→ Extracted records
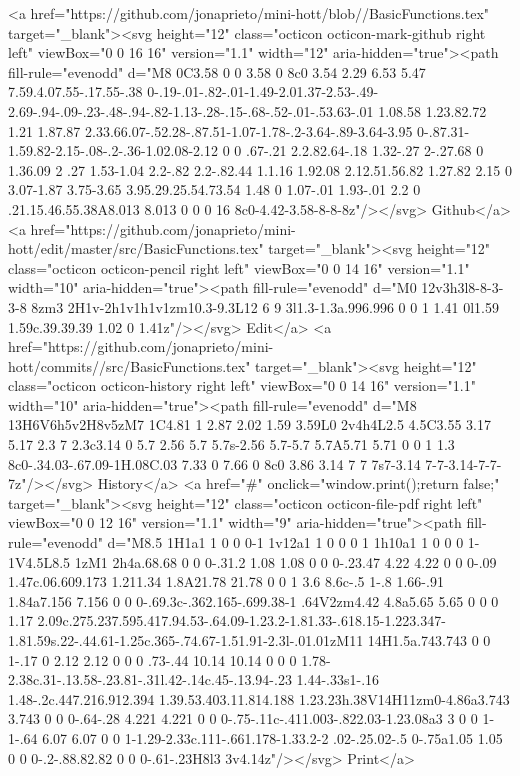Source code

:       <a href="https://github.com/jonaprieto/mini-hott/blob//BasicFunctions.tex" target="_blank"><svg height="12" class="octicon octicon-mark-github right left" viewBox="0 0 16 16" version="1.1" width="12" aria-hidden="true"><path fill-rule="evenodd" d="M8 0C3.58 0 0 3.58 0 8c0 3.54 2.29 6.53 5.47 7.59.4.07.55-.17.55-.38 0-.19-.01-.82-.01-1.49-2.01.37-2.53-.49-2.69-.94-.09-.23-.48-.94-.82-1.13-.28-.15-.68-.52-.01-.53.63-.01 1.08.58 1.23.82.72 1.21 1.87.87 2.33.66.07-.52.28-.87.51-1.07-1.78-.2-3.64-.89-3.64-3.95 0-.87.31-1.59.82-2.15-.08-.2-.36-1.02.08-2.12 0 0 .67-.21 2.2.82.64-.18 1.32-.27 2-.27.68 0 1.36.09 2 .27 1.53-1.04 2.2-.82 2.2-.82.44 1.1.16 1.92.08 2.12.51.56.82 1.27.82 2.15 0 3.07-1.87 3.75-3.65 3.95.29.25.54.73.54 1.48 0 1.07-.01 1.93-.01 2.2 0 .21.15.46.55.38A8.013 8.013 0 0 0 16 8c0-4.42-3.58-8-8-8z"/></svg> Github</a>
      <a href="https://github.com/jonaprieto/mini-hott/edit/master/src/BasicFunctions.tex" target="_blank"><svg height="12" class="octicon octicon-pencil right left" viewBox="0 0 14 16" version="1.1" width="10" aria-hidden="true"><path fill-rule="evenodd" d="M0 12v3h3l8-8-3-3-8 8zm3 2H1v-2h1v1h1v1zm10.3-9.3L12 6 9 3l1.3-1.3a.996.996 0 0 1 1.41 0l1.59 1.59c.39.39.39 1.02 0 1.41z"/></svg> Edit</a>
      <a href="https://github.com/jonaprieto/mini-hott/commits//src/BasicFunctions.tex" target="_blank"><svg height="12" class="octicon octicon-history right left" viewBox="0 0 14 16" version="1.1" width="10" aria-hidden="true"><path fill-rule="evenodd" d="M8 13H6V6h5v2H8v5zM7 1C4.81 1 2.87 2.02 1.59 3.59L0 2v4h4L2.5 4.5C3.55 3.17 5.17 2.3 7 2.3c3.14 0 5.7 2.56 5.7 5.7s-2.56 5.7-5.7 5.7A5.71 5.71 0 0 1 1.3 8c0-.34.03-.67.09-1H.08C.03 7.33 0 7.66 0 8c0 3.86 3.14 7 7 7s7-3.14 7-7-3.14-7-7-7z"/></svg> History</a>
      <a  href="#" onclick="window.print();return false;" target="_blank"><svg height="12" class="octicon octicon-file-pdf right left" viewBox="0 0 12 16" version="1.1" width="9" aria-hidden="true"><path fill-rule="evenodd" d="M8.5 1H1a1 1 0 0 0-1 1v12a1 1 0 0 0 1 1h10a1 1 0 0 0 1-1V4.5L8.5 1zM1 2h4a.68.68 0 0 0-.31.2 1.08 1.08 0 0 0-.23.47 4.22 4.22 0 0 0-.09 1.47c.06.609.173 1.211.34 1.8A21.78 21.78 0 0 1 3.6 8.6c-.5 1-.8 1.66-.91 1.84a7.156 7.156 0 0 0-.69.3c-.362.165-.699.38-1 .64V2zm4.42 4.8a5.65 5.65 0 0 0 1.17 2.09c.275.237.595.417.94.53-.64.09-1.23.2-1.81.33-.618.15-1.223.347-1.81.59s.22-.44.61-1.25c.365-.74.67-1.51.91-2.3l-.01.01zM11 14H1.5a.743.743 0 0 1-.17 0 2.12 2.12 0 0 0 .73-.44 10.14 10.14 0 0 0 1.78-2.38c.31-.13.58-.23.81-.31l.42-.14c.45-.13.94-.23 1.44-.33s1-.16 1.48-.2c.447.216.912.394 1.39.53.403.11.814.188 1.23.23h.38V14H11zm0-4.86a3.743 3.743 0 0 0-.64-.28 4.221 4.221 0 0 0-.75-.11c-.411.003-.822.03-1.23.08a3 3 0 0 1-1-.64 6.07 6.07 0 0 1-1.29-2.33c.111-.661.178-1.33.2-2 .02-.25.02-.5 0-.75a1.05 1.05 0 0 0-.2-.88.82.82 0 0 0-.61-.23H8l3 3v4.14z"/></svg> Print</a>
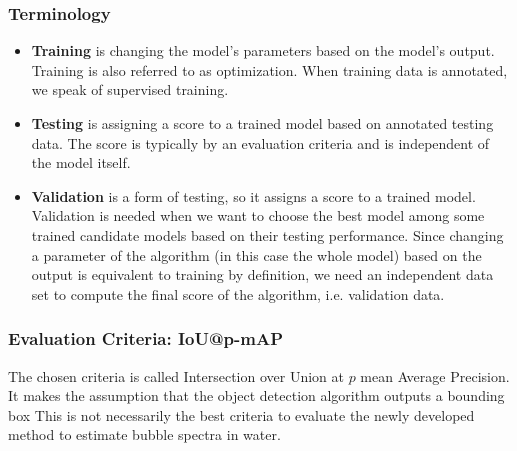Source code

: 		\subsubsection{Terminology}
			\begin{itemize} 
				\item \textbf{Training} is changing the model's parameters based on the model's output. Training is also referred to as optimization. When training data is annotated, we speak of supervised training. 
				\item \textbf{Testing} is assigning a score to a trained model based on annotated testing data. The score is typically by an evaluation criteria and is independent of the model itself. 
				\item \textbf{Validation} is a form of testing, so it assigns a score to a trained model. Validation is needed when we want to choose the best model among some trained candidate models based on their testing performance. Since changing a parameter of the algorithm (in this case the whole model) based on the output is equivalent to training by definition, we need an independent data set to compute the final score of the algorithm, i.e. validation data. 
			\end{itemize}				
		
		\subsubsection{Evaluation Criteria: IoU@p-mAP}
		  The chosen criteria is called Intersection over Union at $p$ mean Average Precision. It makes the assumption that the object detection algorithm outputs a bounding box 
			This is not necessarily the best criteria to evaluate the newly developed method to estimate bubble spectra in water.  



































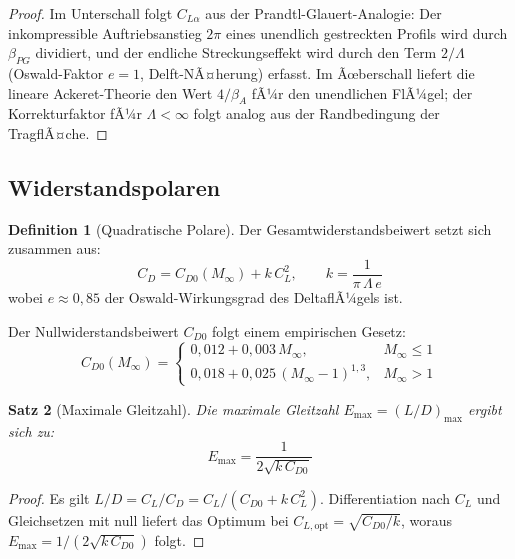 ﻿\documentclass[12pt,a4paper]{article}
\theoremstyle{plain}
\newtheorem{theorem}{Satz}[section]
\theoremstyle{definition}
\newtheorem{definition}[theorem]{Definition}
\theoremstyle{remark}
\begin{document}
\begin{proof}
  Im Unterschall folgt $C_{L\alpha}$ aus der Prandtl-Glauert-Analogie:
  Der inkompressible Auftriebsanstieg $2\pi$ eines unendlich gestreckten Profils
  wird durch $\beta_{PG}$ dividiert, und der endliche Streckungseffekt wird durch
  den Term $2/\Lambda$ (Oswald-Faktor $e=1$, Delft-NÃ¤herung) erfasst.
  Im Ãœberschall liefert die lineare Ackeret-Theorie den Wert $4/\beta_A$ fÃ¼r
  den unendlichen FlÃ¼gel; der Korrekturfaktor fÃ¼r $\Lambda < \infty$ folgt
  analog aus der Randbedingung der TragflÃ¤che.
\end{proof}

\subsection{Widerstandspolaren}

\begin{definition}[Quadratische Polare]
  Der Gesamtwiderstandsbeiwert setzt sich zusammen aus:
  \begin{equation}
    C_D = C_{D0}(M_\infty) + k\,C_L^2, \qquad
    k = \frac{1}{\pi\,\Lambda\,e}
    \label{eq:polar}
  \end{equation}
  wobei $e \approx 0{,}85$ der Oswald-Wirkungsgrad des DeltaflÃ¼gels ist.
\end{definition}

Der Nullwiderstandsbeiwert $C_{D0}$ folgt einem empirischen Gesetz:
\begin{equation}
  C_{D0}(M_\infty) =
  \begin{cases}
    0{,}012 + 0{,}003\,M_\infty, & M_\infty \leq 1 \\
    0{,}018 + 0{,}025\,(M_\infty - 1)^{1{,}3}, & M_\infty > 1
  \end{cases}
  \label{eq:cd0}
\end{equation}

\begin{theorem}[Maximale Gleitzahl]
  Die maximale Gleitzahl $E_{\max} = (L/D)_{\max}$ ergibt sich zu:
  \begin{equation}
    E_{\max} = \frac{1}{2\sqrt{k\,C_{D0}}}
    \label{eq:ldmax}
  \end{equation}
\end{theorem}

\begin{proof}
  Es gilt $L/D = C_L/C_D = C_L / (C_{D0} + k\,C_L^2)$.
  Differentiation nach $C_L$ und Gleichsetzen mit null liefert das Optimum
  bei $C_{L,\text{opt}} = \sqrt{C_{D0}/k}$, woraus $E_{\max} = 1/(2\sqrt{k\,C_{D0}})$
  folgt.
\end{proof}
\end{document}
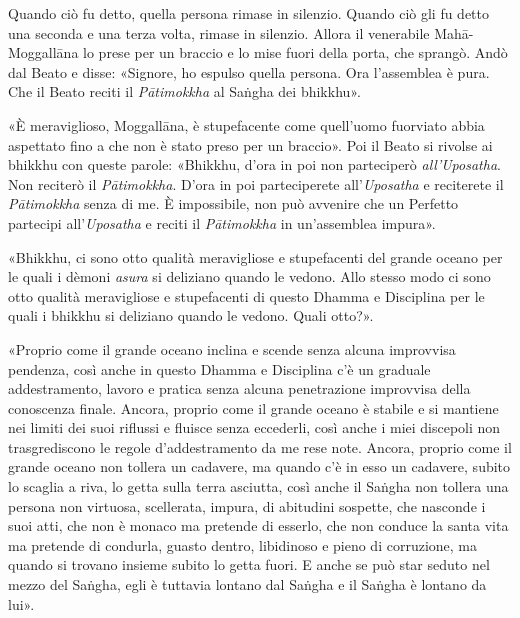 Quando ciò fu detto, quella persona rimase in silenzio. Quando ciò gli fu detto
una seconda e una terza volta, rimase in silenzio. Allora il venerabile
Mahā-Moggallāna lo prese per un braccio e lo mise fuori della porta, che
sprangò. Andò dal Beato e disse: «Signore, ho espulso quella persona. Ora
l’assemblea è pura. Che il Beato reciti il \emph{Pātimokkha} al Saṅgha dei
bhikkhu».

«È meraviglioso, Moggallāna, è stupefacente come quell’uomo fuorviato abbia
aspettato fino a che non è stato preso per un braccio». Poi il Beato si rivolse
ai bhikkhu con queste parole: «Bhikkhu, d’ora in poi non parteciperò
\emph{all’Uposatha}. Non reciterò il \emph{Pātimokkha}. D’ora in poi
parteciperete all’\emph{Uposatha} e reciterete il \emph{Pātimokkha} senza di me.
È impossibile, non può avvenire che un Perfetto partecipi all’\emph{Uposatha} e
reciti il \emph{Pātimokkha} in un’assemblea impura».

«Bhikkhu, ci sono otto qualità meravigliose e stupefacenti del grande oceano per
le quali i dèmoni \emph{asura} si deliziano quando le vedono. Allo stesso modo
ci sono otto qualità meravigliose e stupefacenti di questo Dhamma e Disciplina
per le quali i bhikkhu si deliziano quando le vedono. Quali otto?».

«Proprio come il grande oceano inclina e scende senza alcuna improvvisa
pendenza, così anche in questo Dhamma e Disciplina c’è un graduale
addestramento, lavoro e pratica senza alcuna penetrazione improvvisa della
conoscenza finale. Ancora, proprio come il grande oceano è stabile e si mantiene
nei limiti dei suoi riflussi e fluisce senza eccederli, così anche i miei
discepoli non trasgrediscono le regole d’addestramento da me rese note. Ancora,
proprio come il grande oceano non tollera un cadavere, ma quando c’è in esso un
cadavere, subito lo scaglia a riva, lo getta sulla terra asciutta, così anche il
Saṅgha non tollera una persona non virtuosa, scellerata, impura, di abitudini
sospette, che nasconde i suoi atti, che non è monaco ma pretende di esserlo, che
non conduce la santa vita ma pretende di condurla, guasto dentro, libidinoso e
pieno di corruzione, ma quando si trovano insieme subito lo getta fuori. E anche
se può star seduto nel mezzo del Saṅgha, egli è tuttavia lontano dal Saṅgha e il
Saṅgha è lontano da lui».

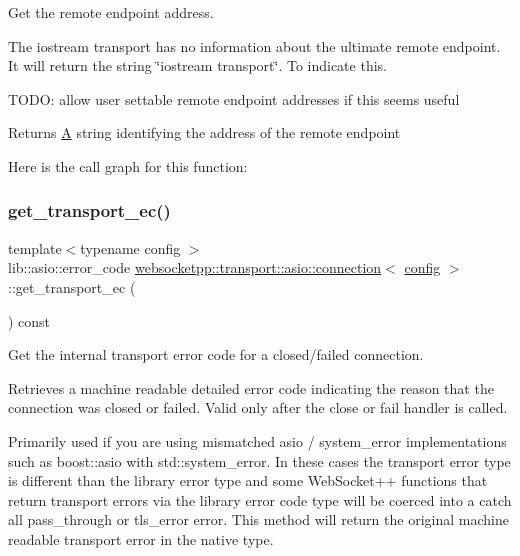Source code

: Get the remote endpoint address. 

The iostream transport has no information about the ultimate remote endpoint. It will return the string \char`\"{}iostream transport\char`\"{}. To indicate this.

T\+O\+DO\+: allow user settable remote endpoint addresses if this seems useful

\begin{DoxyReturn}{Returns}
\mbox{\hyperlink{struct_a}{A}} string identifying the address of the remote endpoint 
\end{DoxyReturn}
Here is the call graph for this function\+:
\mbox{\label{classwebsocketpp_1_1transport_1_1asio_1_1connection_a8394f160cb79d081ff5d10d355bacf1a}} 
\subsubsection{\texorpdfstring{get\+\_\+transport\+\_\+ec()}{get\_transport\_ec()}}
{\footnotesize\ttfamily template$<$typename config $>$ \\
lib\+::asio\+::error\+\_\+code \mbox{\hyperlink{classwebsocketpp_1_1transport_1_1asio_1_1connection}{websocketpp\+::transport\+::asio\+::connection}}$<$ \mbox{\hyperlink{classconfig}{config}} $>$\+::get\+\_\+transport\+\_\+ec (\begin{DoxyParamCaption}{ }\end{DoxyParamCaption}) const\hspace{0.3cm}{\ttfamily [inline]}}



Get the internal transport error code for a closed/failed connection. 

Retrieves a machine readable detailed error code indicating the reason that the connection was closed or failed. Valid only after the close or fail handler is called.

Primarily used if you are using mismatched asio / system\+\_\+error implementations such as {\ttfamily boost\+::asio} with {\ttfamily std\+::system\+\_\+error}. In these cases the transport error type is different than the library error type and some Web\+Socket++ functions that return transport errors via the library error code type will be coerced into a catch all {\ttfamily pass\+\_\+through} or {\ttfamily tls\+\_\+error} error. This method will return the original machine readable transport error in the native type.

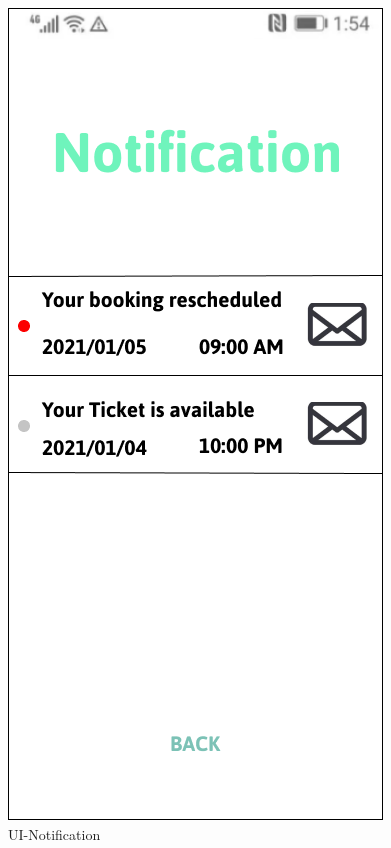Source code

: \documentclass[a4paper,12pt]{report}
\begin{document}
\begin{figure}[H]
\begin{minipage}[t]{0.56\linewidth}
		\includegraphics[scale=0.5]{UI-Notification}
		\caption{UI-Notification}
		\label{fig:UI-Notification}
	\end{minipage}
\end{figure}
\end{document}
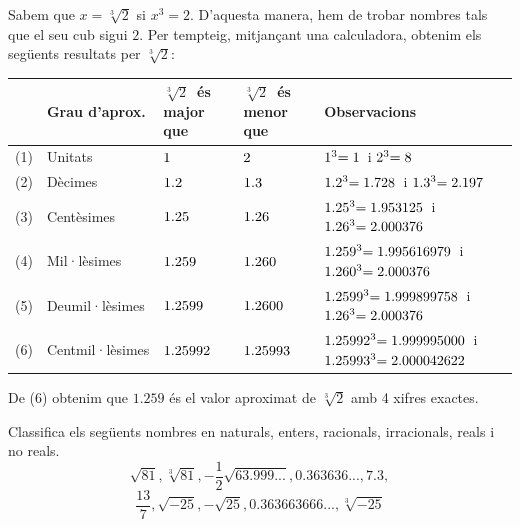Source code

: \begin{solucio}
Sabem que $x=\sqrt[3]{2}$ si $x^{3}=2$. D’aquesta manera, hem de trobar nombres tals que el seu cub sigui $2$. Per tempteig, mitjançant una calculadora,
obtenim els següents resultats per $\sqrt[3]{2}$:

\begin{center}
\begin{tabular}{l|l|l|l|l}
& {\small Grau d’aprox.} & $\sqrt[3]{2}${\small \ és major que} & $\sqrt[3]%
{2}${\small \ és menor que} & {\small Observacions} \\ \hline
{\small (1)} & {\small Unitats} & ${\small 1}$ & ${\small 2}$ & ${\small 1}%
^{3}{\small =1}${\small \ i }${\small 2}^{3}{\small =8}$ \\ 
{\small (2)} & {\small Dècimes} & ${\small 1.2}$ & ${\small 1.3}$ & $%
{\small 1.2}^{3}{\small =1.728}${\small \ i }${\small 1.3}^{3}{\small =2.197}
$ \\ 
{\small (3)} & {\small Centèsimes} & ${\small 1.25}$ & ${\small 1.26}$ & 
${\small 1.25}^{3}{\small =1.953125}${\small \ i }${\small 1.26}^{3}{\small%
=2.000376}$ \\ 
{\small (4)} & {\small Mil·lèsimes} & ${\small 1.259}$ & ${\small 1.260}$
& ${\small 1.259}^{3}{\small =1.995616979}${\small \ i }${\small 1.260}^{3}{\small =2.000376}$ \\ 
{\small (5)} & {\small Deumil·lèsimes} & ${\small 1.2599}$ & ${\small%
1.2600}$ & ${\small 1.2599}^{3}{\small =1.999899758}${\small \ i }${\small%
1.26}^{3}{\small =2.000376}$ \\ 
{\small (6)} & {\small Centmil·lèsimes} & ${\small 1.25992}$ & ${\small 1.25993}$ & ${\small 1.25992}^{3}{\small =1.999995000}${\small \ i }${\small 1.25993}^{3}{\small =2.000042622}$%
\end{tabular}
\end{center}

De (6) obtenim que $1.259$ és el valor aproximat de $\sqrt[3]{2}$ amb 4
xifres exactes.
\end{solucio}

\begin{exercici}
Classifica els següents nombres en naturals, enters, racionals,
irracionals, reals i no reals.%
\begin{equation*}
\sqrt{81},\sqrt[3]{81},-\frac{1}{2}\sqrt{63.999...},0.363636...,7.3,
\end{equation*}%
\begin{equation*}
\frac{13}{7},\sqrt{-25},-\sqrt{25},0.363663666...,\sqrt[3]{-25}
\end{equation*}

\end{exercici}

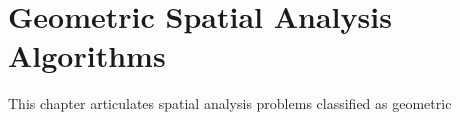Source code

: \chapter{Geometric Spatial Analysis Algorithms}

This chapter articulates spatial analysis problems classified as geometric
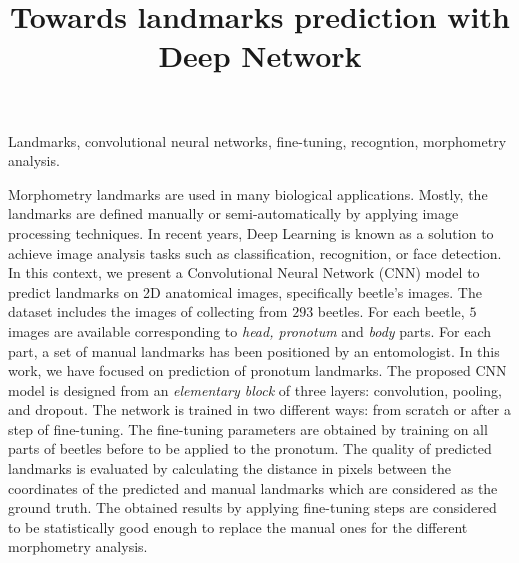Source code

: \documentclass[10pt]{article}
\begin{document}
\noindent



\title{Towards landmarks prediction with Deep Network}




\maketitle

\keywords
Landmarks, convolutional neural networks, fine-tuning, recogntion, morphometry analysis.

\abstract
Morphometry landmarks are used in many biological
applications. Mostly, the landmarks are defined manually or
semi-automatically by applying image processing techniques. In recent
years, Deep Learning is known as a solution to achieve image analysis tasks such as
classification, recognition, or face detection. In this context, we
present a Convolutional Neural Network (CNN) model to predict landmarks on 2D
anatomical images, specifically beetle's images. The dataset includes the images of 
collecting from $293$ beetles. For each beetle, $5$ images are available corresponding to \textit{head, pronotum} and \textit{body} parts. For each part, a set of manual landmarks has been positioned by an entomologist. In this work, we have focused on prediction of pronotum landmarks. The proposed CNN model is designed from an \textit{elementary block} of three layers: convolution, pooling, and dropout. The network is trained in two different ways: from scratch or after a step of fine-tuning. The fine-tuning parameters are obtained by training on all parts of beetles before to be applied to the pronotum. The quality of predicted landmarks is evaluated by calculating the distance in pixels between the
coordinates of the predicted and manual landmarks which are considered as the ground truth. The obtained results by applying fine-tuning steps are considered to be statistically good enough to replace the manual ones for the different morphometry analysis.
\end{document}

→ PROBLEM REQUIREMENTS
If a line in the records above has the word "sono", copy it.

→ TASK RESPONSE
«Bhikkhu, ci sono otto qualità meravigliose e stupefacenti del grande oceano per
ci sono otto qualità meravigliose e stupefacenti di questo Dhamma e Disciplina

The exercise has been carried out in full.